The one-hour window for liftoff of the Delta IV Heavy rocket from Cape Canaveral in Florida will end at 4:31am. (The initial launch attempt was scrubbed yesterday because of a last-minute helium-pressure problem.)
Built by United Launch Alliance, the rocket will send the Parker—a 1,500-lb. computer—on a seven-year trip that will see it reach speeds of 430,000 miles per hour. That’s faster than any human-made object has ever traveled.
You can watch NASA’s live stream of the launch here, starting at 3am ET:
The path to the sun is “the most, most challenging in all space exploration,” as Dr. Yanping Guo, the Johns Hopkins researcher who plotted the trajectory, told Quartz’s Tim Fernholz, who writes of the journey that will take the probe past Venus a record seven times:
…the Earth is orbiting the sun, and quickly—19 miles (30 kilometers) per second. Imagine being on a merry-go-round, circling quickly around a central axis. It’s a lot easier to stay in place, or be flung outward, than to climb towards the center. Those same laws of physics, described by Johannes Kepler and Isaac Newton in the 17th century, govern motion in space.

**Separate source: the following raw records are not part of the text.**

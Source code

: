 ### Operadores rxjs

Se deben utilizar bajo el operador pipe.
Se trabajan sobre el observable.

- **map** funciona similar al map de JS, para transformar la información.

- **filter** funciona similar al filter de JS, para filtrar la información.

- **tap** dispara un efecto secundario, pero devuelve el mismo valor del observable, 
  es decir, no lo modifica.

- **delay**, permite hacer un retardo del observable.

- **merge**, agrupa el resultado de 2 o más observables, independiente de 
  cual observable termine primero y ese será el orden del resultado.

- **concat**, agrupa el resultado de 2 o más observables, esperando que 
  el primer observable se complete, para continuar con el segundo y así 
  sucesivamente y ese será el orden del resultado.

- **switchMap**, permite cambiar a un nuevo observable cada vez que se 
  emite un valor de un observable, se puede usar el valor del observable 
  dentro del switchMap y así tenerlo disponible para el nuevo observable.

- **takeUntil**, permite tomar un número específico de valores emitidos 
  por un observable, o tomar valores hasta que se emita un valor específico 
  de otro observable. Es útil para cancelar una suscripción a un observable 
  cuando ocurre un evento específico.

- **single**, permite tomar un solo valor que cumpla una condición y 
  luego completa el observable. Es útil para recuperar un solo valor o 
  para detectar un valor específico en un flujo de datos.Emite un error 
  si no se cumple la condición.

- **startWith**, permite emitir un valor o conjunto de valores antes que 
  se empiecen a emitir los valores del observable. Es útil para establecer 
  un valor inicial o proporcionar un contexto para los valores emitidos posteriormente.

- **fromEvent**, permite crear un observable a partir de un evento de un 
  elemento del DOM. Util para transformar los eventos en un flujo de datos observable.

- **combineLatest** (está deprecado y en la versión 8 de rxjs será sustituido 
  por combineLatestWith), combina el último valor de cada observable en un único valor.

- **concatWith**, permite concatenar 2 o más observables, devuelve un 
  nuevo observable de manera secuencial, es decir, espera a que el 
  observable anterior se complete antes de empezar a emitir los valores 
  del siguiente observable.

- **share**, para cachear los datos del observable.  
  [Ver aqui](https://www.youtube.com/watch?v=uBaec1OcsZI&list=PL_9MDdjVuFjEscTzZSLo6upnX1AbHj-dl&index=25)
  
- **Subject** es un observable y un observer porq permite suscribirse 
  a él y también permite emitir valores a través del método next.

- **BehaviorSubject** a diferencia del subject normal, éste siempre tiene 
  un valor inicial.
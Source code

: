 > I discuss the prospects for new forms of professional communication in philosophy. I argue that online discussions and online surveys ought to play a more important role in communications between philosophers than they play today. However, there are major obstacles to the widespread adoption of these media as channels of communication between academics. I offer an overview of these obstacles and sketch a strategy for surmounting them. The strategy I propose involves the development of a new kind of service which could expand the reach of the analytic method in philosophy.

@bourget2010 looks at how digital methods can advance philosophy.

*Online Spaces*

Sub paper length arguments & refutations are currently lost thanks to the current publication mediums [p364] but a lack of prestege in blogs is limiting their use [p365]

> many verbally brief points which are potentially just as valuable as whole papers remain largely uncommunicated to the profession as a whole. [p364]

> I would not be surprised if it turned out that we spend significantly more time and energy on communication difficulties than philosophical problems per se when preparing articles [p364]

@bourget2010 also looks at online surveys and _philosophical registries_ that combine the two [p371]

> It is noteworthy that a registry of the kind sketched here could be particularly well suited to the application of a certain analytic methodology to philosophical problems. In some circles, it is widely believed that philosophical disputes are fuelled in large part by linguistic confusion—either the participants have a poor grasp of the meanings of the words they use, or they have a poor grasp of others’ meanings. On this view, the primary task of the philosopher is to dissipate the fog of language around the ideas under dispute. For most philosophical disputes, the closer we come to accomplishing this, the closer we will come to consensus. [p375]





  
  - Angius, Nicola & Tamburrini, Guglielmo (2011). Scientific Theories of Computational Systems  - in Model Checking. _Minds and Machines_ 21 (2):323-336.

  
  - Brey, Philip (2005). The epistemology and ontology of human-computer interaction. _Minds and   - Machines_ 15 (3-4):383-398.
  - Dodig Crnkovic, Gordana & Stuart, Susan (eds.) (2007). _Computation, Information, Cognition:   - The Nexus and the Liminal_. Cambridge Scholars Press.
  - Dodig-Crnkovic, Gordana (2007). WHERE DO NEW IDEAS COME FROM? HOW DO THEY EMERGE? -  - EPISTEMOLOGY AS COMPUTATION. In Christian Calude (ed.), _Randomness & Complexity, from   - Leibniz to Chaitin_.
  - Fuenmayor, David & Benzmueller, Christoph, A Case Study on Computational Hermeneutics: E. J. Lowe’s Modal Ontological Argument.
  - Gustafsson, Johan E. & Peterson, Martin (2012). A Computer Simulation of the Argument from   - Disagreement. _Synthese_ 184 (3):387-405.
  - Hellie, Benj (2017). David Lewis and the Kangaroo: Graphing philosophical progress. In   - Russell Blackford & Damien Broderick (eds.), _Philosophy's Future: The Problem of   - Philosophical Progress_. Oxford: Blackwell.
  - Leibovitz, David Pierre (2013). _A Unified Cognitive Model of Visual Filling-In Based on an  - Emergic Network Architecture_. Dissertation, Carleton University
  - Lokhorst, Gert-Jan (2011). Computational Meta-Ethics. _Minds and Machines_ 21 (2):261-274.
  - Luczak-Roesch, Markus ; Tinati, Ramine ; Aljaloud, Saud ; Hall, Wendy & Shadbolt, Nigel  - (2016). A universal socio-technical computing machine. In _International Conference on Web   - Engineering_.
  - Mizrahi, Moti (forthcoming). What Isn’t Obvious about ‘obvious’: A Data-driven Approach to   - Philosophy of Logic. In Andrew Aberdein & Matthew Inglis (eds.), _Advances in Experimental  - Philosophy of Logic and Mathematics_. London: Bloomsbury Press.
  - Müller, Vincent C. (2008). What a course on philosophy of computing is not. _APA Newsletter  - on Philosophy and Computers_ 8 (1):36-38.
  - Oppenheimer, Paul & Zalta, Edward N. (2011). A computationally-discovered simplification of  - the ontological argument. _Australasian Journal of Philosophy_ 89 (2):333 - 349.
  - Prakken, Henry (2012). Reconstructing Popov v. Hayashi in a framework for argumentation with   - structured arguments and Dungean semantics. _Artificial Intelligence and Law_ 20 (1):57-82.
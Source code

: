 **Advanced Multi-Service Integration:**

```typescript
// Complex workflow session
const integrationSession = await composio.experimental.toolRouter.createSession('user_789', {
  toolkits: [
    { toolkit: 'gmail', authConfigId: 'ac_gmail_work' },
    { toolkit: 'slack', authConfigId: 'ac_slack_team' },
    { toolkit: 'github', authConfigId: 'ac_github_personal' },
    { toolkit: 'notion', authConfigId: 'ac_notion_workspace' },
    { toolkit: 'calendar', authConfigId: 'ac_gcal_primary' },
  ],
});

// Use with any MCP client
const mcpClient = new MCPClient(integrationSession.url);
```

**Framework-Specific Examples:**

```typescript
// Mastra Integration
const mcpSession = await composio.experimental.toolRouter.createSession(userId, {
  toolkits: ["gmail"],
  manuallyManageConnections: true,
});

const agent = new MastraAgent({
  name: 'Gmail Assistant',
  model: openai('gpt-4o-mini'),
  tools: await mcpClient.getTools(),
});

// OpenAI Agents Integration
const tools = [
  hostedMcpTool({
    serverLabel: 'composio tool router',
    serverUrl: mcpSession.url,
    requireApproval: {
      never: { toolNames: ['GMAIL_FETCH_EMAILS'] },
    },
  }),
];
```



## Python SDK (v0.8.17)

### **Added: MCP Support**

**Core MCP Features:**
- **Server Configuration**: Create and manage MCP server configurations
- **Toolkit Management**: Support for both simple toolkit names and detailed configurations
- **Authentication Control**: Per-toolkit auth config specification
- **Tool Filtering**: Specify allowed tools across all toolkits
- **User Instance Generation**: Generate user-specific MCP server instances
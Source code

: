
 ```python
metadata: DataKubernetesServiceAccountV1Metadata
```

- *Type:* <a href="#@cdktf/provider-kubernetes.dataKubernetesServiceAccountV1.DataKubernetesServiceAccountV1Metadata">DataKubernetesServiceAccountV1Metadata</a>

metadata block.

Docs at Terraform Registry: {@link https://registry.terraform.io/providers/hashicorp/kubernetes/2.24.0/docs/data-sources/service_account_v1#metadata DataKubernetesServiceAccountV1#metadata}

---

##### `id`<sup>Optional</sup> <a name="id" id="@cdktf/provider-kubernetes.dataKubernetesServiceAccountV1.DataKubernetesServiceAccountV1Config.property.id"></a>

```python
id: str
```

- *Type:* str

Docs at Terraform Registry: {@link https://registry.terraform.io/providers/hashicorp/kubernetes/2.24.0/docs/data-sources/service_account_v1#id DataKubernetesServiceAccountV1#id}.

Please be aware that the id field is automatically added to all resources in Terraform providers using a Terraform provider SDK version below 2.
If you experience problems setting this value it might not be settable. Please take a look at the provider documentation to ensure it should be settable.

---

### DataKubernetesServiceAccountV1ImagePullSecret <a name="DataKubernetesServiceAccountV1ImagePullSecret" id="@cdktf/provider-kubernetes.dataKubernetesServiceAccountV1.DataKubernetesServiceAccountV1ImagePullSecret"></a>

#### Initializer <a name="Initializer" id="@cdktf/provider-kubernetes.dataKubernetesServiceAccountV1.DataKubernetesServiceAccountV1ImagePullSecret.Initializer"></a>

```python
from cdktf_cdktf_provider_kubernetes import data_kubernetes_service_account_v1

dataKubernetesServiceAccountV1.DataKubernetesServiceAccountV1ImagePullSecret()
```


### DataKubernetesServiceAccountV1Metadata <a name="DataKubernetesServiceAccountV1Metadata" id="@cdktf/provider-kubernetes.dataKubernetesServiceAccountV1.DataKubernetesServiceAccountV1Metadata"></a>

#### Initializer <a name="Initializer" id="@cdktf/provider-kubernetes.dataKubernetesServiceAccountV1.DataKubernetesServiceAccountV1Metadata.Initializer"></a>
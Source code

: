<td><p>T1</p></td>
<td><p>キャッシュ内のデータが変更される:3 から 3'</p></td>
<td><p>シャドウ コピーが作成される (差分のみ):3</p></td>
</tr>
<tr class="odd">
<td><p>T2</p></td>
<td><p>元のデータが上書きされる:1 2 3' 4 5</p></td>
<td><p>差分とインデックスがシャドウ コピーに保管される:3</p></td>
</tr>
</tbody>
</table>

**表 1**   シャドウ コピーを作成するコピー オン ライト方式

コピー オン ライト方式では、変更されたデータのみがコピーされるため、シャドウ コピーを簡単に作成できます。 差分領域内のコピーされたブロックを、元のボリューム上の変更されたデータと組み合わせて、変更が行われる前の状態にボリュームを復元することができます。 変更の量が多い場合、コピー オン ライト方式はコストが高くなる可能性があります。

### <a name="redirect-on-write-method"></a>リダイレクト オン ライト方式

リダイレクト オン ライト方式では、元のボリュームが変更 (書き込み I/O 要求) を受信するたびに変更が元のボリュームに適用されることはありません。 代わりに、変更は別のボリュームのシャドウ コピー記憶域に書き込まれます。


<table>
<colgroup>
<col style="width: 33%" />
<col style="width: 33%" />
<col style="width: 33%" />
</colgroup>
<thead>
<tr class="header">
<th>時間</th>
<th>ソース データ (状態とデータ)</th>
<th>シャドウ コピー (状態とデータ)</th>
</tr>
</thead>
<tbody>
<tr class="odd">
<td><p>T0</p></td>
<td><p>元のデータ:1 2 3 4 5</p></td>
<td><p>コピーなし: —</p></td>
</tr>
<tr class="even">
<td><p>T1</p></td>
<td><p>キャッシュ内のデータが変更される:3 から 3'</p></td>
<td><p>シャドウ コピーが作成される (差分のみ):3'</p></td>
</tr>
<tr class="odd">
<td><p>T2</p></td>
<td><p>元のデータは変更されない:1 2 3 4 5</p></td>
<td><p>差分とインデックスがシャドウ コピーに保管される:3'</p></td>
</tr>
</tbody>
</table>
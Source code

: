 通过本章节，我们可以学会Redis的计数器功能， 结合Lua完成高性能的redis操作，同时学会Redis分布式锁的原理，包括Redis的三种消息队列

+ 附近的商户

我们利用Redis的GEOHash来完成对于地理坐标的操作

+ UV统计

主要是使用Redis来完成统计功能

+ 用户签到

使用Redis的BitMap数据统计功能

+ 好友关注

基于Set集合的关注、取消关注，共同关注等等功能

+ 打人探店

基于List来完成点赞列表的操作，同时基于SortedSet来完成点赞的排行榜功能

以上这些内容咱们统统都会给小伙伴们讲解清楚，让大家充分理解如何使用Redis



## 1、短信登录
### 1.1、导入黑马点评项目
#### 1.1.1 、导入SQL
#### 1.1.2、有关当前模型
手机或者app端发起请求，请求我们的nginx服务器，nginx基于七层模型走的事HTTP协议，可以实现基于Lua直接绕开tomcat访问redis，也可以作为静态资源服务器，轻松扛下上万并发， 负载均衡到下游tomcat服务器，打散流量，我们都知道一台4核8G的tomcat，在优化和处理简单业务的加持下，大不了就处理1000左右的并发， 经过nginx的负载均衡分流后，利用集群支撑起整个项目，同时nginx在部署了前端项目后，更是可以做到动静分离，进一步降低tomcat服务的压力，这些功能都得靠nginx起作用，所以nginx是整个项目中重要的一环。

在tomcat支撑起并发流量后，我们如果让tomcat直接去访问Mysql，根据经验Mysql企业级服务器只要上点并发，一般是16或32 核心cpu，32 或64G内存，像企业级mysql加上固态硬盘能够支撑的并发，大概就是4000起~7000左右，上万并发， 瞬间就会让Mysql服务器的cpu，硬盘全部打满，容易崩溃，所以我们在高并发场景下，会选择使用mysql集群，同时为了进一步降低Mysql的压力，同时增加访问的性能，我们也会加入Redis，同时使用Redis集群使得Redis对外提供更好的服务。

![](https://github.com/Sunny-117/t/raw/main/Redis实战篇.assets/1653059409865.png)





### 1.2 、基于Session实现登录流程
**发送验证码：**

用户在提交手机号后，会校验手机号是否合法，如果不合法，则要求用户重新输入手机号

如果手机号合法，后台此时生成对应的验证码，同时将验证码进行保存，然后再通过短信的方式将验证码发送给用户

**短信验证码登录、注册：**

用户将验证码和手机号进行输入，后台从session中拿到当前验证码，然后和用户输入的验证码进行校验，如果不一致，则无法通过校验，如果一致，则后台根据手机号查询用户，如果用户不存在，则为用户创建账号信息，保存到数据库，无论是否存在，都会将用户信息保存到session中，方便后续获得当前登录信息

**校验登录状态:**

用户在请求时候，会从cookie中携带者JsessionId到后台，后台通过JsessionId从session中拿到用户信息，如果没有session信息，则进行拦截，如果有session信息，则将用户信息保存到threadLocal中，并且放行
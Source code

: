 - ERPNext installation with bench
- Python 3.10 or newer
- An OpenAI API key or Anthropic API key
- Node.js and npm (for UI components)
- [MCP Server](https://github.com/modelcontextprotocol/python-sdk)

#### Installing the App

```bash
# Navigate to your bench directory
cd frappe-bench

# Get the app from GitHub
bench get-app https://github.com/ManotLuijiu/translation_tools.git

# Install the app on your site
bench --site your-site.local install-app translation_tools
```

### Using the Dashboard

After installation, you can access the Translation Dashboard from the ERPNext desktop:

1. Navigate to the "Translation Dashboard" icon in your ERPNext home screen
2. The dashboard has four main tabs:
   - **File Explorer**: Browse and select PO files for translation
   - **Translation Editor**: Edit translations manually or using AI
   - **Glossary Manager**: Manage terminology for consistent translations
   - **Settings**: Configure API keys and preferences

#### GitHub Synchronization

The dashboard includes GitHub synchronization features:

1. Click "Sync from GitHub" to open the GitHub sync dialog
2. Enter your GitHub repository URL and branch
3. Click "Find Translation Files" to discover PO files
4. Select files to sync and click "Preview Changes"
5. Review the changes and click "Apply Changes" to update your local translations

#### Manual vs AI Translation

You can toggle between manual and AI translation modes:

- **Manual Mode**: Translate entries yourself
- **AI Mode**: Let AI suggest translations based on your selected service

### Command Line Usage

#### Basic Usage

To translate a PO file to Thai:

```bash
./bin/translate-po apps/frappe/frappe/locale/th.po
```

Let’s stay on our merry-go-round. The sun’s gravity is that central axis, pulling you in, which interacts with your speed around the edge, locking you into an orbit. To get to the interior of the merry-go-round—or the solar system—you must diminish your velocity so the pull from the central axis wins out.
In space, the probe will rely on solar power. The path designed by Guo has it passing closely by the sun 24 times.